- 12 baking potatoes
- 1 cup cabbage
- 9 oz. chopped frozen spinach (I used Green Giant.)
- 1 medium sweet onion
- 16 oz. shredded white sharp cheddar cheese
- at least 1 teaspoon, do it to taste. I would personally go heavier on the pepper. salt and pepper
- 1 stick butter
I combined a recipe for colcaccon and twice baked potatoes! Voila! I invented something new and delicious- Irish Twice Baked Potatoes. I made these for a crowd as an appetizer, but they could also be a hearty side dish.
- Take spinach out of the freezer and place bag into a bowl of cold water.
- Wash potatoes.
- Place still wet onto a plate and put into the microwave.
- Cook on high heat for about 10 minutes.
- Meanwhile, dice up onion and cabbage.
- Shred cheese
- Place onion, cabbage and cheese into a large bowl.

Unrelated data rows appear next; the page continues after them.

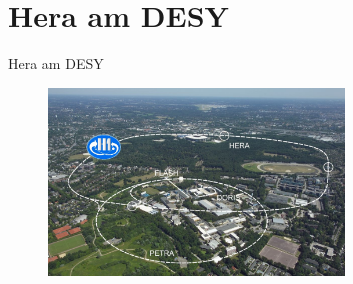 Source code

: \documentclass[aspectratio=1610, 9pt]{beamer}
\begin{document}
\section{Hera am DESY}

\begin{frame}{Hera am DESY}
  \begin{figure}
    \centering
    \includegraphics[width=0.7\textwidth]{images/DESY.jpg}
  \end{figure}
\end{frame}
\end{document}

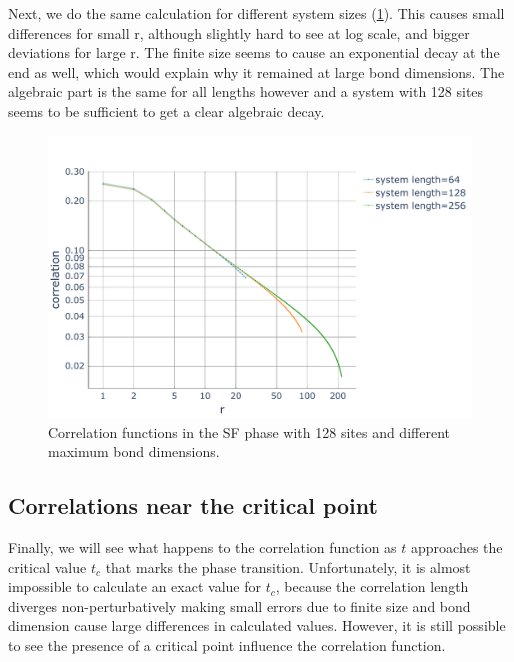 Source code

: \documentclass[twoside,twocolumn,9pt]{article}
\begin{document}
Next, we do the same calculation for different system sizes (\cref{fig:lengths}). This causes small differences for small r, although slightly hard to see at log scale, and bigger deviations for large r. The finite size seems to cause an exponential decay at the end as well, which would explain why it remained at large bond dimensions. The algebraic part is the same for all lengths however and a system with 128 sites seems to be sufficient to get a clear algebraic decay.
\begin{center}
  \begin{figure}
      \includegraphics[width=\linewidth]{../code/figures/Correlations-lengths.pdf}
      \caption{Correlation functions in the SF phase with 128 sites and different maximum bond dimensions.}
      \label{fig:lengths}
  \end{figure}
\end{center}

\subsection{Correlations near the critical point}
Finally, we will see what happens to the correlation function as $t$ approaches the critical value $t_c$ that marks the phase transition. Unfortunately, it is almost impossible to calculate an exact value for $t_c$, because the correlation length diverges non-perturbatively making small errors due to finite size and bond dimension cause large differences in calculated values. However, it is still possible to see the presence of a critical point influence the correlation function. 
\end{document}
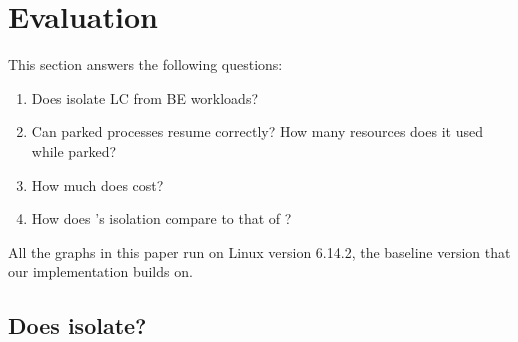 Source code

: \section{Evaluation}
\label{s:eval}

This section answers the following questions:
\begin{enumerate}
    \item Does \schedbe{} isolate LC from BE workloads?
    \item Can parked processes resume correctly? How many resources does it used
    while parked?
    \item How much does \schedbe{} cost?
    \item How does \schedbe{}'s isolation compare to that of \schedidle{}?
\end{enumerate}

All the graphs in this paper run on Linux version 6.14.2, the baseline version
that our implementation builds on.

\subsection{Does \schedbe{} isolate?}


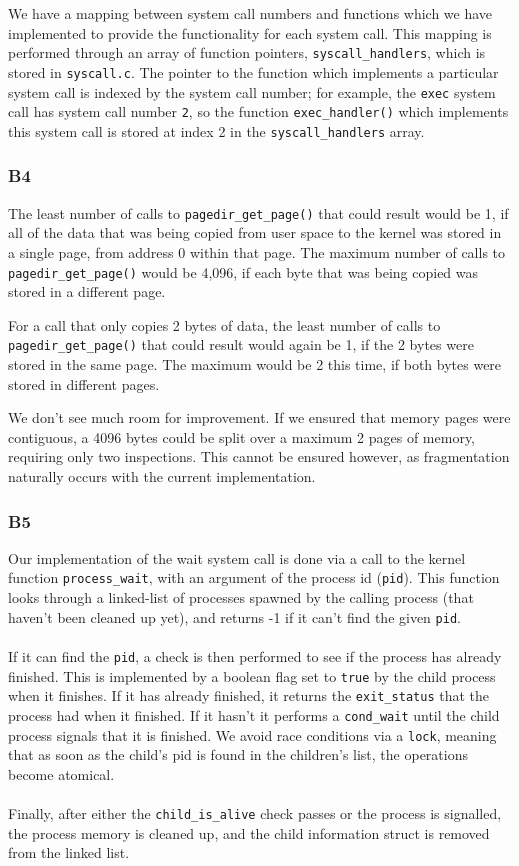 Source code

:\documentclass[a4wide, 11pt]{article}
\newcommand{\tx}{\texttt}
\begin{document}
We have a mapping between system call numbers and functions which we have implemented to provide the functionality for each system call. This mapping is performed through an array of function pointers, \tx{syscall\_handlers}, which is stored in \tx{syscall.c}. The pointer to the function which implements a particular system call is indexed by the system call number; for example, the \tx{exec} system call has system call number \tx{2}, so the function \tx{exec\_handler()} which implements this system call is stored at index 2 in the \tx{syscall\_handlers} array.

\subsubsection{B4}

The least number of calls to \tx{pagedir\_get\_page()} that could result would be 1, if all of the data that was being copied from user space to the kernel was stored in a single page, from address 0 within that page. The maximum number of calls to \tx{pagedir\_get\_page()} would be 4,096, if each byte that was being copied was stored in a different page.

For a call that only copies 2 bytes of data, the least number of calls to \tx{pagedir\_get\_page()} that could result would again be 1, if the 2 bytes were stored in the same page. The maximum would be 2 this time, if both bytes were stored in different pages.

We don't see much room for improvement. If we ensured that memory pages were contiguous, a 4096 bytes could be split over a maximum 2 pages of memory, requiring only two inspections. This cannot be ensured however, as fragmentation naturally occurs with the current implementation.

\subsubsection{B5}

Our implementation of the wait system call is done via a call to the kernel function \texttt{process\_wait}, with an argument of the process id (\texttt{pid}). This function looks through a linked-list of processes spawned by the calling process (that haven't been cleaned up yet), and returns -1 if it can't find the given \texttt{pid}.
\\\\
If it can find the \texttt{pid}, a check is then performed to see if the process has already finished. This is implemented by a boolean flag set to \texttt{true} by the child process when it finishes. If it has already finished, it returns the \texttt{exit\_status} that the process had when it finished. If it hasn't it performs a \texttt{cond\_wait} until the child process signals that it is finished. We avoid race conditions via a \texttt{lock}, meaning that as soon as the child's pid is found in the children's list, the operations become atomical.
\\\\
Finally, after either the \texttt{child\_is\_alive} check passes or the process is signalled, the process memory is cleaned up, and the child information struct is removed from the linked list.
\end{document}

- Remove potatoes from the microwave and make sure they are fork tender. If not continue cooking at 1 minute increments until they are done.

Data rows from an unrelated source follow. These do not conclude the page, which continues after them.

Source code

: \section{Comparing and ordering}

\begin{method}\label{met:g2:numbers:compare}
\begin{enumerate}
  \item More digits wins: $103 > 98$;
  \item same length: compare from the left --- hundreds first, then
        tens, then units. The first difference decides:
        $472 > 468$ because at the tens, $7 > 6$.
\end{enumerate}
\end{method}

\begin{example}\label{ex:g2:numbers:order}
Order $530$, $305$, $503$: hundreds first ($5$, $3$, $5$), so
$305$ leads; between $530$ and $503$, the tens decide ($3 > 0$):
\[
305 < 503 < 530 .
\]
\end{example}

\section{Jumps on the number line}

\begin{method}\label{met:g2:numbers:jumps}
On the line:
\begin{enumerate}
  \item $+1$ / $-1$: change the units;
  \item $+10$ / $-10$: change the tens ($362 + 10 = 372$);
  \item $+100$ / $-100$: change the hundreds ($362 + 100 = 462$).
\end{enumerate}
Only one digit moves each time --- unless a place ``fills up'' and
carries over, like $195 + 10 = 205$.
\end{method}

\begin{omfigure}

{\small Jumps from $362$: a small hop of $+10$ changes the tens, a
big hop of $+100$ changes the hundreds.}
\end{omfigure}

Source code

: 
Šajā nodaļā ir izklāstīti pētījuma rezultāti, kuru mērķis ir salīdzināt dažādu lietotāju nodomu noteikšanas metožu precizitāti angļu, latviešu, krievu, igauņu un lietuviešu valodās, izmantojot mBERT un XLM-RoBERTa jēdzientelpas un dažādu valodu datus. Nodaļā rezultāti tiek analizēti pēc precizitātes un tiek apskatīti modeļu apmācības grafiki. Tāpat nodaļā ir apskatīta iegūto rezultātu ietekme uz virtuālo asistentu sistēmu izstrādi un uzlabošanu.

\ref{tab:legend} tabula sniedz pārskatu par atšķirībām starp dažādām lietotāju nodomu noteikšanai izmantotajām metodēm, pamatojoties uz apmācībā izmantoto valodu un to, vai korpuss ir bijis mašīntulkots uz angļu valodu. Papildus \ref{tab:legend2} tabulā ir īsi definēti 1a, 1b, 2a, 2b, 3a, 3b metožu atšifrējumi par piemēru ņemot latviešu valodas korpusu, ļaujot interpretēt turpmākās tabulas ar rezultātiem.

- Carefully cut the potatoes in half vertically and allow them to cool for a few minutes.
- Melt 2 tablespoons of your butter in the microwave. Use a pastry brush to brush the insides of 2 muffin tins.
- Remove spinach from the water. Cut a small hole into the corner of the bag and carefully squeeze out as much water as you can. Then add spinach to the rest of the vegetables and cheese.
- Carefully cut a very small piece of the potato off of each rounded end so that it stands up straight. Use a spoon to scoop out the soft inside leaving a 1/4 inch edge of potato flesh. Place all potato parts into the large bowl with the rest of the ingredients. Repeat the process until all the potatoes are done.
- Set the hollowed out potato halves inside the buttered muffin tin.
- Mash the potato into the vegetables and cheese until it is well combined. It’s alright if it is a little lumpy.
- TASTE! Add salt and pepper until you like it! I personally like extra pepper.
- Fill the potatoes until they are heaped up with the cheesy mixture. You might have to press the filling down a bit.
- Top each filled potato with a 1/2 teas of butter.
- At this point you can cover and refrigerate the potatoes for baking later or you can place them into the oven set to 400 for about 30 minutes.
- Bake until the top is golden and the cheese is oozing.